Seriously. I have for many many years. People go crazy. They drive like maniacs, shove by you in stores, break in line, try to run you down in parking lots. They scowl and growl and spend their days feverishly shopping, for gifts, for food, for deals.
After the last two days, of course, Thanksgiving has taken on a distinctly morbid feel for me.
I also used to find hospitals comforting. Up until Thursday I associated hospitals with the birth of my children. On the fourth floor at
Palmetto Baptist hospital in Columbia, the environment is warm and soothing, alive with hushed, excited voices, and accented by that big plate glass window separating an ever present crowd of thrilled family from a room full of plump newborns. The whole hospital is comfortingly painted, littered with soft chairs, and easy to navigate.
Not so the
North Carolina Baptist hospital. True, I arrived at 1 am and through the emergency entrance but still. I was immediately struck by the dark ER waiting room lined with dull-coloured, threadbare chairs.
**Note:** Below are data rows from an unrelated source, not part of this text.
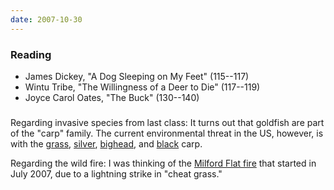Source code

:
 ```yaml
---
date: 2007-10-30
---
```


### Reading

* James Dickey, "A Dog Sleeping on My Feet" (115--117)
* Wintu Tribe, "The Willingness of a Deer to Die" (117--119)
* Joyce Carol Oates, "The Buck" (130--140)

###

Regarding invasive species from last class: It turns out that goldfish are part of the "carp" family. The current environmental threat in the US, however, is with the [grass](http://en.wikipedia.org/wiki/Grass_carp), [silver](http://en.wikipedia.org/wiki/Silver_carp), [bighead](http://en.wikipedia.org/wiki/Bighead_carp), and [black](http://en.wikipedia.org/wiki/Black_carp) carp.

Regarding the wild fire: I was thinking of the [Milford Flat fire](https://www.npr.org/2007/07/09/11826471/deadly-wildfires-blacken-western-states) that started in July 2007, due to a lightning strike in "cheat grass."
When I was directed to the floor where my father was in the ICU, I was forced to trail down long, drafty hallways painted a sickly green trimmed in black. The 5th floor itself was yellowish tan with dark dark brown doorjambs and baseboards. Who approved these colours? It gave the place a nightmarish quality reminiscent of Stephen King.
And cold. The entire, huge labyrinthine hospital was freezing cold. I spent the whole time with my full length coat on plus my scarf and - when negotiating the echoing, maze-like halls from place to place - my gloves.
The ICU was interesting. I'd never been in an ICU before. It was just a room full of beds with broken people in. There was a nurses station, and just the beds with their heads set along the wall, each with a cluster of beeping, hissing, chirping machines.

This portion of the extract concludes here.